What started as an instinct gradually grew into a scientific lens that shifted from chemistry to materials science, then expanded even further into technology commercialization, business strategy, startups and now climate tech leadership. UNC, he said, was the place where that approach took shape.

“My education at UNC helped develop my whole way of problem-solving,” he said. “It gave me the confidence to be curious about anything, even things totally outside my domain.”
Custer’s doctoral research, completed under Professor James Cahoon, was a turning point. His work in materials science led to a first-author paper in the journal Science, a rare achievement for a graduate student and one that came with risk.
“My Ph.D. was kind of a scientific bet,” he said. “Publishing in Science is extremely difficult. If that paper hadn’t been accepted, things would have turned out very different.”
The gamble paid off, and so did the years of struggle behind it. Cahoon’s mentorship was key. “Jim was great for me,” said Custer. “He had the right balance of being available while also giving you the space to struggle and grow.”
Even while refining his scientific skills, Custer realized the lab wasn’t where he wanted to stay. He was fascinated by the idea of technology leaving the university and entering the world. “Academic work is incredibly important, but the timelines can be very long. I found myself wanting to influence impact on a shorter timeframe.”
That curiosity pulled him toward entrepreneurship. Through UNC’s Kenan-Flagler Business School, he completed a certificate in entrepreneurship and technology commercialization—a three-year program he describes as a “mini MBA for STEM graduate students.” There he worked with startups ranging from a kombucha company to a photonics spinout from NC State. It was his first real taste of building something new.
That training led directly to his first role after graduation at 8 Rivers, a climate and clean energy technology company. Custer joined as chief of staff and quickly became deeply involved in business strategy and global partnerships. He helped secure $100 million in funding, led work in hydrogen and direct air capture, negotiated international deals and advised on projects around the world.
“I treated the business side the same way I treated science,” he said. “Be curious, ask good questions and learn how things work.”

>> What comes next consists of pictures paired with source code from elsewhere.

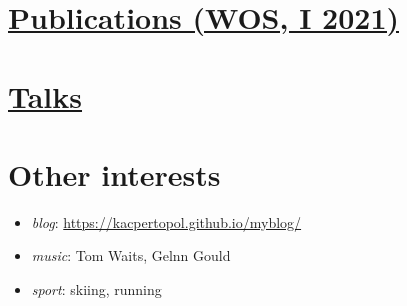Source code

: \hypertarget{publications-wos-i-2021}{%
\section{\texorpdfstring{\href{./0pl.html}{Publications (WOS, I
2021)}}{Publications (WOS, I 2021)}}\label{publications-wos-i-2021}}

\hypertarget{talks}{%
\section{\texorpdfstring{\href{./00pl.html}{Talks}}{Talks}}\label{talks}}

\hypertarget{other-interests}{%
\section{Other interests}\label{other-interests}}

\begin{itemize}
\tightlist
\item
  \emph{blog}: \url{https://kacpertopol.github.io/myblog/}
\item
  \emph{music}: Tom Waits, Gelnn Gould
\item
  \emph{sport}: skiing, running
\end{itemize}
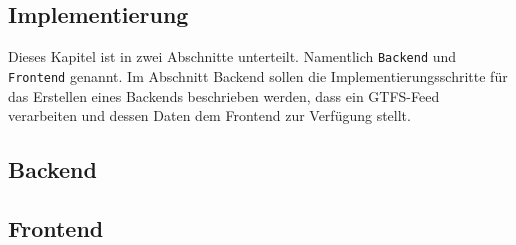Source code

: \begin{newpage}
\section{Implementierung}
\label{sec:implementierung}
  Dieses Kapitel ist in zwei Abschnitte unterteilt. Namentlich \texttt{Backend} und \texttt{Frontend} genannt. Im Abschnitt Backend sollen die Implementierungsschritte für das Erstellen eines Backends beschrieben werden, dass ein GTFS-Feed verarbeiten und dessen Daten dem Frontend zur Verfügung stellt.

  \subsection{Backend}
  \label{sub:backend}

    
    
    
    
    

  \subsection{Frontend}
  \label{sub:frontend}
    

\end{newpage}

Today, Custer is applying that same mindset to plastics recycling and deep tech entrepreneurship. Through Columbia University’s ClimateTech Expertise Network, he serves as fractional chief commercial officer for Estercycle, a company developing a next-generation recycling technology. Traditional mechanical recycling can only reuse plastics a few times before the material degrades. Compostable plastics rarely get composted. Estercycle’s approach can take a mixed stream of traditional and bio-based plastics and break them down to their basic building blocks, producing material that behaves like new plastic and can be recycled again and again.

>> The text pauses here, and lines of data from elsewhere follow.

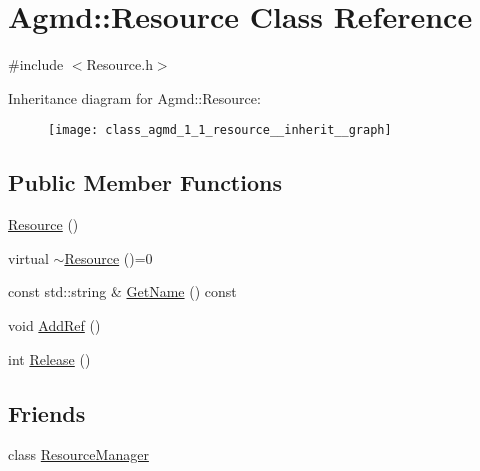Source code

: \hypertarget{class_agmd_1_1_resource}{\section{Agmd\+:\+:Resource Class Reference}
\label{class_agmd_1_1_resource}
}


{\ttfamily \#include $<$Resource.\+h$>$}



Inheritance diagram for Agmd\+:\+:Resource\+:\nopagebreak
\begin{figure}[H]
\begin{center}
\leavevmode
\texttt{[image: class\_agmd\_1\_1\_resource\_\_inherit\_\_graph]}
\end{center}
\end{figure}
\subsection*{Public Member Functions}
\begin{DoxyCompactItemize}
\item 
\hyperlink{class_agmd_1_1_resource_ad1a1ebf28667534167d63378f44df14c}{Resource} ()
\item 
virtual \hyperlink{class_agmd_1_1_resource_a271d2785706024b0b60d1af505531804}{$\sim$\+Resource} ()=0
\item 
const std\+::string \& \hyperlink{class_agmd_1_1_resource_a2cf166241cfc5a5f2bef049acf3be3c0}{Get\+Name} () const 
\item 
void \hyperlink{class_agmd_1_1_resource_aebaaa40478a5ccd12aca39fd05de5f03}{Add\+Ref} ()
\item 
int \hyperlink{class_agmd_1_1_resource_ae6941d1560e4f1643d7264831cc2751e}{Release} ()
\end{DoxyCompactItemize}
\subsection*{Friends}
\begin{DoxyCompactItemize}
\item 
class \hyperlink{class_agmd_1_1_resource_a54c1252abc87a78a301e6b6984470408}{Resource\+Manager}
\end{DoxyCompactItemize}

“It solves several problems at once,” said Custer. “It reduces emissions, cuts down on sorting, makes recycling economical and keeps valuable materials in the supply chain.”

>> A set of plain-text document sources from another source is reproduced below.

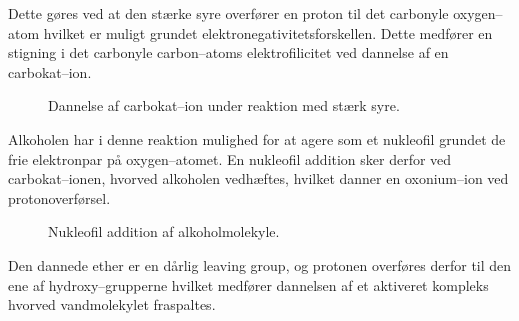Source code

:     Dette gøres ved at den stærke syre overfører en proton til det carbonyle oxygen--atom hvilket er muligt grundet elektronegativitetsforskellen. Dette medfører en stigning i det carbonyle carbon--atoms elektrofilicitet ved dannelse af en carbokat--ion. \vskip 8pt
    \begin{figure}[H]
        \caption{Dannelse af carbokat--ion under reaktion med stærk syre.}
    \end{figure}
    Alkoholen har i denne reaktion mulighed for at agere som et nukleofil grundet de frie elektronpar på oxygen--atomet. En nukleofil addition sker derfor ved carbokat--ionen, hvorved alkoholen vedhæftes, hvilket danner en oxonium--ion ved protonoverførsel.
    \begin{figure}[H]
        \caption{Nukleofil addition af alkoholmolekyle.}
    \end{figure}
    Den dannede ether er en dårlig leaving group, og protonen overføres derfor til den ene af hydroxy--grupperne hvilket medfører dannelsen af et aktiveret kompleks hvorved vandmolekylet fraspaltes.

At the same time, Custer is building Deep Tech Trailhead, a new open-access resource mapping all the labs, investors, incubators and partners that support deep tech companies across Colorado. “When I moved to Colorado, it felt like excellent resources existed, but they were hard to navigate at times,” he said. “Some people were building maps and lists, but there was no public-facing, deep-tech ecosystem map. I thought, why not just make something that helps everyone?”
For students considering a path outside traditional academia, Custer offers simple advice: show up. “Networking, more than anything else,” he said. “Just go to things that sound even vaguely interesting. My internship at 8 Rivers came from a random event I went to three years before. Most career transitions come from loose connections, not close friends.”
Looking back, he credits UNC for giving him the mindset that underlies all of it: curiosity, resilience and a willingness to push into the unknown.
“UNC taught me how to think, how to ask questions and how to build something new,” said Custer. “Everything since has grown from that.”